Richard Withers Flutes, 
5 string Banjo, Vocals


Kathy Fallon Guitar

Mark Tamsula Guitar

Bruce Molyneaux Mandolin, 
Plectrum Banjo


Oliver Browne Fiddle

Ken Foley Snare Drum


~ABOUT THE RECORDING~

The Snowy Hill is our fourth recording from the collections of Samuel Preston Bayard, who traveled throughout Southwestern Pennsylvania between 1928 and 1963, visiting fiddlers, fifers and singers, and writing out over a thousand of their tunes and songs. Their music was a keystone of the region’s culture, originating with tunes and songs of British Isles and German forebears and re-crafted over generations to fit community life in this northern corner of Appalachia. While we’ve focused previously on Bayard’s dance music with fiddle and banjo, The Snowy Hill features the flute representing the region’s fife tradition.

Fife and fiddle traditions of our region were not categorically distinct, however. Repertoires of fifers and fiddlers overlapped and several of Bayard’s sources played both instruments. The tunes were functional and versatile, characterized on any given occasion not by whose repertoire they came from but by the purpose they were put to – the kind of movement they accompanied and marshaled, be it dancing or marching.

The fife tradition is relatively obscure nowadays. Fife and drum corps once moved troops efficiently around the country during the wars Pennsylvanians took part in and their tunes were passed down by families of veterans. The fife also had a peaceful, celebratory role in community life, however, and fifers also got together to enjoy and swap tunes in casual home gatherings.

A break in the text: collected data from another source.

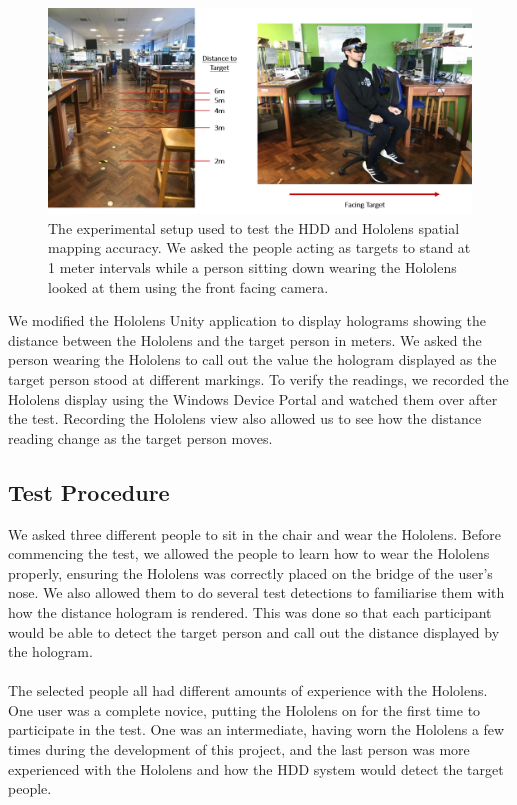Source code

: \begin{figure}[ht]
    \centering
    \includegraphics[width=1.0\linewidth]{img/chapter6_test/hddTestSetup.png}
    \caption{The experimental setup used to test the HDD and Hololens spatial mapping accuracy. We asked the people acting as targets to stand at 1 meter intervals while a person sitting down wearing the Hololens looked at them using the front facing camera.}
    \label{fig:hddTestSetup}
\end{figure}
 
We modified the Hololens Unity application to display holograms showing the distance between the Hololens and the target person in meters. We asked the person wearing the Hololens to call out the value the hologram displayed as the target person stood at different markings. To verify the readings, we recorded the Hololens display using the Windows Device Portal and watched them over after the test. Recording the Hololens view also allowed us to see how the distance reading change as the target person moves.
 
\subsection{Test Procedure}
We asked three different people to sit in the chair and wear the Hololens. Before commencing the test, we allowed the people to learn how to wear the Hololens properly, ensuring the Hololens was correctly placed on the bridge of the user's nose. We also allowed them to do several test detections to familiarise them with how the distance hologram is rendered. This was done so that each participant would be able to detect the target person and call out the distance displayed by the hologram.

\paragraph{} The selected people all had different amounts of experience with the Hololens. One user was a complete novice, putting the Hololens on for the first time to participate in the test. One was an intermediate, having worn the Hololens a few times during the development of this project, and the last person was more experienced with the Hololens and how the HDD system would detect the target people.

Formerly, just as Pennsylvania was thronged with fiddlers, so likewise she abounded in local fife-and-drum ensembles. … Once in great demand, the fifers and drummers played on every conceivable occasion of local interest (Bayard, 1983, p. 4).

Apparently (see The Belling Tune note), such occasions could even include a couple’s wedding night.

Bayard notes that highly individualized fifing styles and tune settings were traditional. When asked how they kept the melody together while marching with all that variation, Greene County fifer Marion Yoders explained, “Well, Sam, when they was all a-blowin’ their innards out, and the drums backin’ ’em up, it wouldn’t have made that much difference.” (Bayard, 1983, p. 4.)

I’ve slipped in a few of my own compositions, and our arrangement of My Old Kentucky Home, Goodnight, from Pittsburgh’s famous native son, Stephen Foster. I hope these additions won’t detract from the primary intent here to represent traditional music of our region.